I’ve previously had a custom app set up for archiving to JASMIN that used the gridftp server, because I was using a version of the nesting suite that didn’t have an fcm_make_pp or postproc app (see e.g. the ncas_archive app in suite u-di808 - which was ages and ages ago copied from suite u-cy045 I believe which belongs to Helen Burns). I also have a version of the nesting suite adapted from the GAL9 branch of the nesting suite which I sort of…tried to figure out how to port to ARCHER2 with a bit of trial and error, but it now seems to run at least (u-dk846).

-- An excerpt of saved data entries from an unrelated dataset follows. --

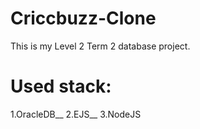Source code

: # Criccbuzz-Clone

This is my Level 2 Term 2 database project. 

# Used stack:
1.OracleDB__
2.EJS__
3.NodeJS

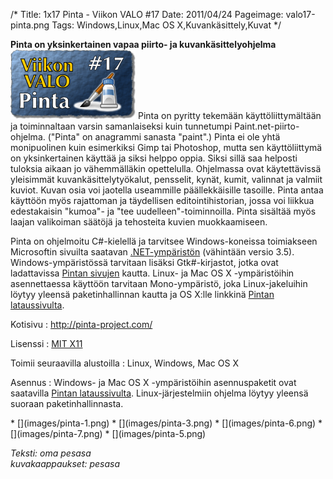 /*
Title: 1x17 Pinta - Viikon VALO #17
Date: 2011/04/24
Pageimage: valo17-pinta.png
Tags: Windows,Linux,Mac OS X,Kuvankäsittely,Kuvat
*/

**Pinta on yksinkertainen vapaa piirto- ja kuvankäsittelyohjelma**
![](images/valo17-pinta.png "fig:valo17-pinta.png") Pinta on pyritty tekemään
käyttöliittymältään ja toiminnaltaan varsin samanlaiseksi kuin
tunnetumpi Paint.net-piirto-ohjelma. ("Pinta" on anagrammi sanasta
"paint".) Pinta ei ole yhtä monipuolinen kuin esimerkiksi Gimp tai
Photoshop, mutta sen käyttöliittymä on yksinkertainen käyttää ja siksi
helppo oppia. Siksi sillä saa helposti tuloksia aikaan jo vähemmälläkin
opettelulla. Ohjelmassa ovat käytettävissä yleisimmät
kuvankäsittelytyökalut, pensselit, kynät, kumit, valinnat ja valmiit
kuviot. Kuvan osia voi jaotella useammille päällekkäisille tasoille.
Pinta antaa käyttöön myös rajattoman ja täydellisen editointihistorian,
jossa voi liikkua edestakaisin "kumoa"- ja "tee uudelleen"-toiminnoilla.
Pinta sisältää myös laajan valikoiman säätöjä ja tehosteita kuvien
muokkaamiseen.

Pinta on ohjelmoitu C#-kielellä ja tarvitsee Windows-koneissa
toimiakseen Microsoftin sivuilta saatavan
[.NET-ympäristön](http://www.microsoft.com/downloads/details.aspx?familyid=333325FD-AE52-4E35-B531-508D977D32A6&displaylang=fi)
(vähintään versio 3.5). Windows-ympäristössä tarvitaan lisäksi
Gtk#-kirjastot, jotka ovat ladattavissa [Pintan sivujen](http://pinta-project.com/download)
kautta. Linux- ja Mac OS X -ympäristöihin asennettaessa käyttöön tarvitaan
Mono-ympäristö, joka Linux-jakeluihin löytyy yleensä paketinhallinnan kautta
ja OS X:lle linkkinä [Pintan lataussivulta](http://pinta-project.com/download).

Kotisivu
:   <http://pinta-project.com/>

Lisenssi
:   [MIT X11](MIT_X11)

Toimii seuraavilla alustoilla
:   Linux, Windows, Mac OS X

Asennus
:   Windows- ja Mac OS X -ympäristöihin asennuspaketit ovat saatavilla
    [Pintan lataussivulta](http://pinta-project.com/download).
    Linux-järjestelmiin ohjelma löytyy yleensä suoraan
    paketinhallinnasta.

<div class="psgallery" markdown="1">
* [](images/pinta-1.png)
* [](images/pinta-3.png)
* [](images/pinta-6.png)
* [](images/pinta-7.png)
* [](images/pinta-5.png)
</div>

*Teksti: oma pesasa* <br />
*kuvakaappaukset: pesasa*
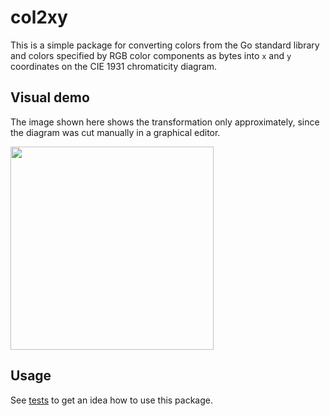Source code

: # col2xy

This is a simple package for converting colors from the Go standard library and colors specified by RGB color components as bytes into `x` and `y` coordinates on the CIE 1931 chromaticity diagram.

## Visual demo

The image shown here shows the transformation only approximately, since the diagram was cut manually in a graphical editor.

<img src="https://github.com/nuqz/col2xy/blob/master/demo.gif" width="325">

## Usage

See [tests](https://github.com/nuqz/col2xy/blob/master/col2xy_test.go#L27) to get an idea how to use this package.
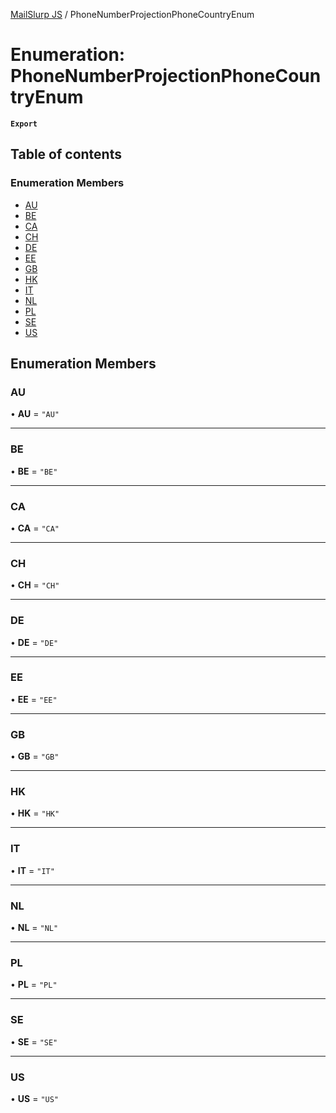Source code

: [MailSlurp JS](../README.md) / PhoneNumberProjectionPhoneCountryEnum

# Enumeration: PhoneNumberProjectionPhoneCountryEnum

**`Export`**

## Table of contents

### Enumeration Members

- [AU](PhoneNumberProjectionPhoneCountryEnum.md#au)
- [BE](PhoneNumberProjectionPhoneCountryEnum.md#be)
- [CA](PhoneNumberProjectionPhoneCountryEnum.md#ca)
- [CH](PhoneNumberProjectionPhoneCountryEnum.md#ch)
- [DE](PhoneNumberProjectionPhoneCountryEnum.md#de)
- [EE](PhoneNumberProjectionPhoneCountryEnum.md#ee)
- [GB](PhoneNumberProjectionPhoneCountryEnum.md#gb)
- [HK](PhoneNumberProjectionPhoneCountryEnum.md#hk)
- [IT](PhoneNumberProjectionPhoneCountryEnum.md#it)
- [NL](PhoneNumberProjectionPhoneCountryEnum.md#nl)
- [PL](PhoneNumberProjectionPhoneCountryEnum.md#pl)
- [SE](PhoneNumberProjectionPhoneCountryEnum.md#se)
- [US](PhoneNumberProjectionPhoneCountryEnum.md#us)

## Enumeration Members

### AU

• **AU** = ``"AU"``

___

### BE

• **BE** = ``"BE"``

___

### CA

• **CA** = ``"CA"``

___

### CH

• **CH** = ``"CH"``

___

### DE

• **DE** = ``"DE"``

___

### EE

• **EE** = ``"EE"``

___

### GB

• **GB** = ``"GB"``

___

### HK

• **HK** = ``"HK"``

___

### IT

• **IT** = ``"IT"``

___

### NL

• **NL** = ``"NL"``

___

### PL

• **PL** = ``"PL"``

___

### SE

• **SE** = ``"SE"``

___

### US

• **US** = ``"US"``
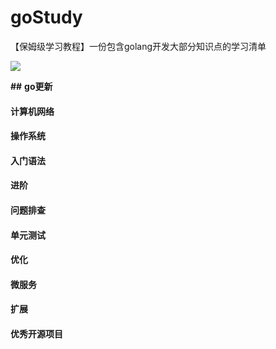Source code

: # goStudy
【保姆级学习教程】一份包含golang开发大部分知识点的学习清单

![](http://store.topback.cn/golang/golang%E6%B7%B1%E5%BA%A6%E5%AD%A6%E4%B9%A0.png)



**##** **go更新**

#### 计算机网络

#### 操作系统

#### 入门语法

#### 进阶

#### 问题排查

#### 单元测试

#### 优化

#### 微服务

#### 扩展

#### 优秀开源项目

#### 



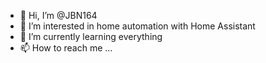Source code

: - 👋 Hi, I’m @JBN164
- 👀 I’m interested in home automation with Home Assistant
- 🌱 I’m currently learning everything
- 📫 How to reach me ...

<!---
JBN164/JBN164 is a ✨ special ✨ repository because its `README.md` (this file) appears on your GitHub profile.
You can click the Preview link to take a look at your changes.
--->
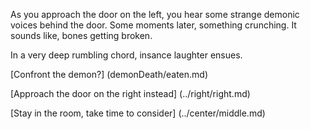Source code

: As you approach the door on the left, you hear some strange 
demonic voices behind the door. Some moments later, something 
crunching. It sounds like, bones getting broken.

In a very deep rumbling chord, insance laughter ensues.

[Confront the demon?] (demonDeath/eaten.md)

[Approach the door on the right instead] (../right/right.md)

[Stay in the room, take time to consider] (../center/middle.md)
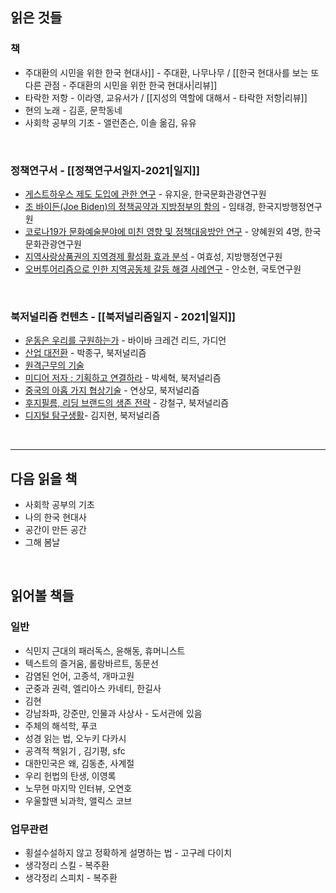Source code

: ## 읽은 것들
### 책
* 주대환의 시민을 위한 한국 현대사]] - 주대환, 나무나무 / [[한국 현대사를 보는 또 다른 관점 - 주대환의 시민을 위한 한국 현대사|리뷰]]
* 타락한 저항 - 이라영, 교유서가 / [[지성의 역할에 대해서 - 타락한 저항|리뷰]]
* 현의 노래 - 김훈, 문학동네
* 사회학 공부의 기초 - 앨런존슨, 이솔 옮김, 유유
<br>

### 정책연구서 - [[정책연구서일지-2021|일지]]
* [게스트하우스 제도 도입에 관한 연구](https://www.kcti.re.kr/web/board/boardContentsView.do?miv_pageNo=1&miv_pageSize=&total_cnt=&LISTOP=&mode=W&contents_id=5e7e7076ee0c4442bb08b4439e50a4b7&board_id=2&report_start_year=&cate_id=&etc10=&searchkey=ALL&searchtxt=&link_g_topmenu_id=&link_g_submenu_id=&link_g_homepage=F) - 유지윤, 한국문화관광연구원
* [조 바이든(Joe Biden)의 정책공약과 지방정부의 함의](https://www.krila.re.kr/publication/periodical/brief/110?keyword=&page=1) - 임태경, 한국지방행정연구원
* [코로나19가 문화예술분야에 미친 영향 및 정책대응방안 연구](https://www.kcti.re.kr/web/board/boardContentsView.do?miv_pageNo=&miv_pageSize=&total_cnt=&LISTOP=&mode=W&contents_id=42baca68e7324988b05837899cb223e4&board_id=2&report_start_year=&cate_id=&etc10=&searchkey=ALL&searchtxt=&link_g_topmenu_id=&link_g_submenu_id=&link_g_homepage=F) - 양혜원외 4명, 한국문화관광연구원
* [지역사랑상품권의 지역경제 활성화 효과 분석](https://www.krila.re.kr/publication/periodical/brief/111?keyword=&page=1) - 여효성, 지방행정연구원
* [오버투어리즘으로 인한 지역공동체 갈등 해결 사례연구](https://www.krila.re.kr/publication/periodical/brief/111?keyword=&page=1) - 안소현, 국토연구원
<br>

### 북저널리즘 컨텐츠 - [[북저널리즘일지 - 2021|일지]]
* [운동은 우리를 구원하는가](https://www.bookjournalism.com/books/6131) - 바이바 크레건 리드, 가디언
* [산업 대전환](https://www.bookjournalism.com/books/30142) - 박종구, 북저널리즘
* [원격근무의 기술](https://www.bookjournalism.com/books/30508)
* [미디어 저자 ; 기획하고 연결하라](https://www.bookjournalism.com/books/9252) - 박세혁, 북저널리즘
* [중국의 아홉 가지 협상기술](https://www.bookjournalism.com/books/31851) - 연상모, 북저널리즘
* [후지필름, 리딩 브랜드의 생존 전략](https://www.bookjournalism.com/books/32248) - 강철구, 북저널리즘
* [디지털 탐구생활](https://www.bookjournalism.com/books/32448)- 김지현, 북저널리즘
<br>

---

## 다음 읽을 책
* 사회학 공부의 기초
* 나의 한국 현대사
* 공간이 만든 공간
* 그해 봄날
<br>

## 읽어볼 책들
### 일반
- 식민지 근대의 패러독스, 윤해동, 휴머니스트
- 텍스트의 즐거움, 롤랑바르트, 동문선
- 감염된 언어, 고종석, 개마고원
- 군중과 권력, 엘리아스 카네티, 한길사
- 김현
- 강남좌파, 강준만, 인물과 사상사 - 도서관에 있음
- 주체의 해석학, 푸코
- 성경 읽는 법, 오누키 다카시
- 공격적 책읽기 , 김기평, sfc
- 대한민국은 왜, 김동춘, 사계절
- 우리 헌법의 탄생, 이영록
- 노무현 마지막 인터뷰, 오연호
- 우울할땐 뇌과학, 앨릭스 코브

### 업무관련
* 횡설수설하지 않고 정확하게 설명하는 법 - 고구레 다이치
* 생각정리 스킬 - 복주환
* 생각정리 스피치 - 복주환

With the closure of the gridftp server, however, I don’t think I can adapt my existing app to work in the same way with the new globus-cli system. So I thought I would try to copy in a version of the fcm_make_pp and postproc apps and add them to my suite graphs in the place of the ncas_archive app… but it hasn’t seemed to work very well. My attempts can be found in u-dl827. Currently, it’s failing to do the fcm_make_pp step because it seems to be getting errors about host selection on ARCHER2, which is confusing since I thought that would happen in the job submission step, which seems to be working. (That said, in the past few weeks I’ve had continuous problems with host selection failing and timing out at job submission, leading me to have to retrigger jobs manually, which is annoying. Not sure if that’s a me thing or ARCHER-wide…)
I know it’s a bit of a frankenstein of a suite, but do you have any tips for trying to add the fcm_make_pp and postproc steps to a version of the nesting suite? Or is there anything that I’ve missed in trying to make this work?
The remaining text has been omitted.